US gov’t pushes data centres throughout Africa
The US, under President Joe Biden, and the G7’s flagship infrastructure initiative, the Partnership for Global Infrastructure and Investment (PGII), will construct data centres throughout Africa, it has been revealed.
G7 leaders affirmed their commitment to identify new opportunities to scale the PGII at the recently held 2023 G7 Summit in Hiroshima, Japan.
In a statement, the US government said the infrastructure initiative has attracted major investors to better respond to the global demand for high quality infrastructure financing, in low- and middle-income countries.
The PGII is making investments in key economic corridors including transportation infrastructure, making clean electricity more affordable, and ICT network solutions to rural communities.
“Under PGII, the US government will work to construct data centres throughout Africa,” read the statement.
To this end, it said, last week, the US’ International Development Finance Corporation (DFC) announced it is providing a $300 million loan facility to Africa Data Centres to construct a first-of-its kind data centre in Ghana.
The US government said: “Africa accounts for less than one percent of total available global data centre capacity despite being home to 17 percent of the world’s total population.

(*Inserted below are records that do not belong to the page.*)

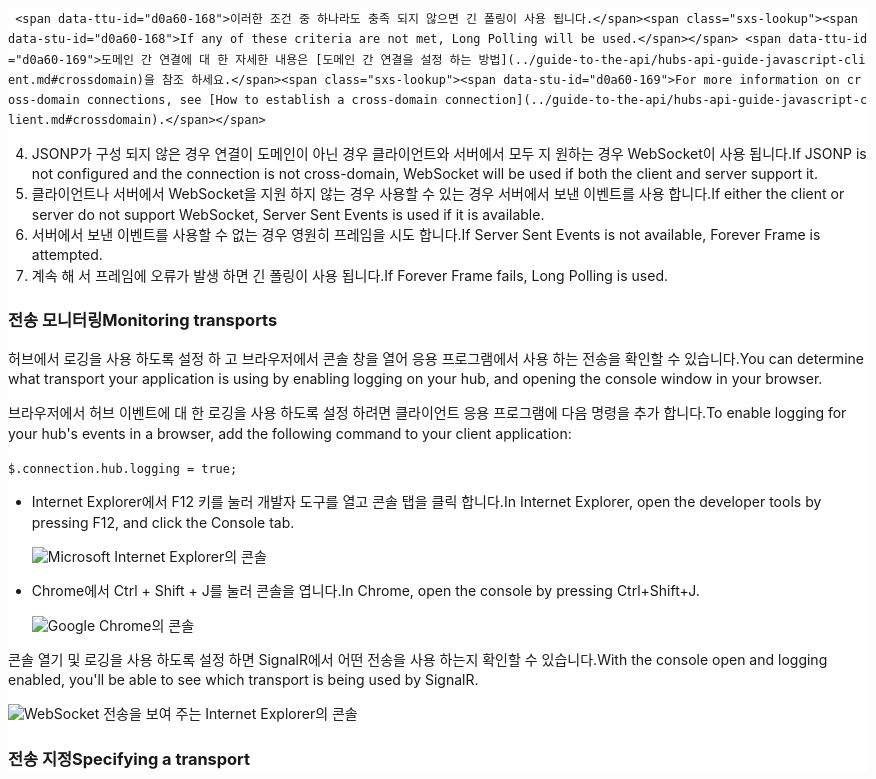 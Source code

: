      <span data-ttu-id="d0a60-168">이러한 조건 중 하나라도 충족 되지 않으면 긴 폴링이 사용 됩니다.</span><span class="sxs-lookup"><span data-stu-id="d0a60-168">If any of these criteria are not met, Long Polling will be used.</span></span> <span data-ttu-id="d0a60-169">도메인 간 연결에 대 한 자세한 내용은 [도메인 간 연결을 설정 하는 방법](../guide-to-the-api/hubs-api-guide-javascript-client.md#crossdomain)을 참조 하세요.</span><span class="sxs-lookup"><span data-stu-id="d0a60-169">For more information on cross-domain connections, see [How to establish a cross-domain connection](../guide-to-the-api/hubs-api-guide-javascript-client.md#crossdomain).</span></span>
4. <span data-ttu-id="d0a60-170">JSONP가 구성 되지 않은 경우 연결이 도메인이 아닌 경우 클라이언트와 서버에서 모두 지 원하는 경우 WebSocket이 사용 됩니다.</span><span class="sxs-lookup"><span data-stu-id="d0a60-170">If JSONP is not configured and the connection is not cross-domain, WebSocket will be used if both the client and server support it.</span></span>
5. <span data-ttu-id="d0a60-171">클라이언트나 서버에서 WebSocket을 지원 하지 않는 경우 사용할 수 있는 경우 서버에서 보낸 이벤트를 사용 합니다.</span><span class="sxs-lookup"><span data-stu-id="d0a60-171">If either the client or server do not support WebSocket, Server Sent Events is used if it is available.</span></span>
6. <span data-ttu-id="d0a60-172">서버에서 보낸 이벤트를 사용할 수 없는 경우 영원히 프레임을 시도 합니다.</span><span class="sxs-lookup"><span data-stu-id="d0a60-172">If Server Sent Events is not available, Forever Frame is attempted.</span></span>
7. <span data-ttu-id="d0a60-173">계속 해 서 프레임에 오류가 발생 하면 긴 폴링이 사용 됩니다.</span><span class="sxs-lookup"><span data-stu-id="d0a60-173">If Forever Frame fails, Long Polling is used.</span></span>

<a id="MonitoringTransports"></a>
### <a name="monitoring-transports"></a><span data-ttu-id="d0a60-174">전송 모니터링</span><span class="sxs-lookup"><span data-stu-id="d0a60-174">Monitoring transports</span></span>

<span data-ttu-id="d0a60-175">허브에서 로깅을 사용 하도록 설정 하 고 브라우저에서 콘솔 창을 열어 응용 프로그램에서 사용 하는 전송을 확인할 수 있습니다.</span><span class="sxs-lookup"><span data-stu-id="d0a60-175">You can determine what transport your application is using by enabling logging on your hub, and opening the console window in your browser.</span></span>

<span data-ttu-id="d0a60-176">브라우저에서 허브 이벤트에 대 한 로깅을 사용 하도록 설정 하려면 클라이언트 응용 프로그램에 다음 명령을 추가 합니다.</span><span class="sxs-lookup"><span data-stu-id="d0a60-176">To enable logging for your hub's events in a browser, add the following command to your client application:</span></span>

`$.connection.hub.logging = true;`

- <span data-ttu-id="d0a60-177">Internet Explorer에서 F12 키를 눌러 개발자 도구를 열고 콘솔 탭을 클릭 합니다.</span><span class="sxs-lookup"><span data-stu-id="d0a60-177">In Internet Explorer, open the developer tools by pressing F12, and click the Console tab.</span></span>

    ![Microsoft Internet Explorer의 콘솔](introduction-to-signalr/_static/image2.png)
- <span data-ttu-id="d0a60-179">Chrome에서 Ctrl + Shift + J를 눌러 콘솔을 엽니다.</span><span class="sxs-lookup"><span data-stu-id="d0a60-179">In Chrome, open the console by pressing Ctrl+Shift+J.</span></span>

    ![Google Chrome의 콘솔](introduction-to-signalr/_static/image3.png)

<span data-ttu-id="d0a60-181">콘솔 열기 및 로깅을 사용 하도록 설정 하면 SignalR에서 어떤 전송을 사용 하는지 확인할 수 있습니다.</span><span class="sxs-lookup"><span data-stu-id="d0a60-181">With the console open and logging enabled, you'll be able to see which transport is being used by SignalR.</span></span>

![WebSocket 전송을 보여 주는 Internet Explorer의 콘솔](introduction-to-signalr/_static/image4.png)

### <a name="specifying-a-transport"></a><span data-ttu-id="d0a60-183">전송 지정</span><span class="sxs-lookup"><span data-stu-id="d0a60-183">Specifying a transport</span></span>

“This investment builds on the Vice President’s recent trip to Ghana and is laying the groundwork for a digital revolution on the continent, by increasing access to cloud-based technologies, bringing down the cost of Internet, which facilitates greater access for women, and making the continent a more competitive destination for industry.”
In addition, it said DFC, the United States Agency for International Development (USAID), and the US Trade and Development Agency (USTDA) are supporting investments in digital infrastructure and improved access to digital services in Angola and the DRC.
“Expanding on the DFC’s existing financing for telecom provider Africell in the DRC, Sierra Leone, and the Gambia, US EXIM is continuing its due diligence for a new transaction supporting the expansion of wireless services, and USAID is announcing a digital payments initiative with Africell in Angola,” said the US government.
It added: “Together, these projects aim to provide fast and reliable Internet to individuals and companies across the Lobito Corridor and expand access to mobile money services in rural areas.”
Further,it said: “In the DRC, USTDA and USAID are providing early-stage support to advance the expansion of last-mile connectivity with Jenny Internet, fibre network expansion to connect more than 30 towns with Bandwidth and Cloud Services Group, expansion of rural Internet connectivity for half a million people with DRC-based internet service provider Global Broadband Solution SARL, and piloting of US firm Parallel Wireless’ Open Radio Access Networks equipment with Vodacom DRC in five villages.”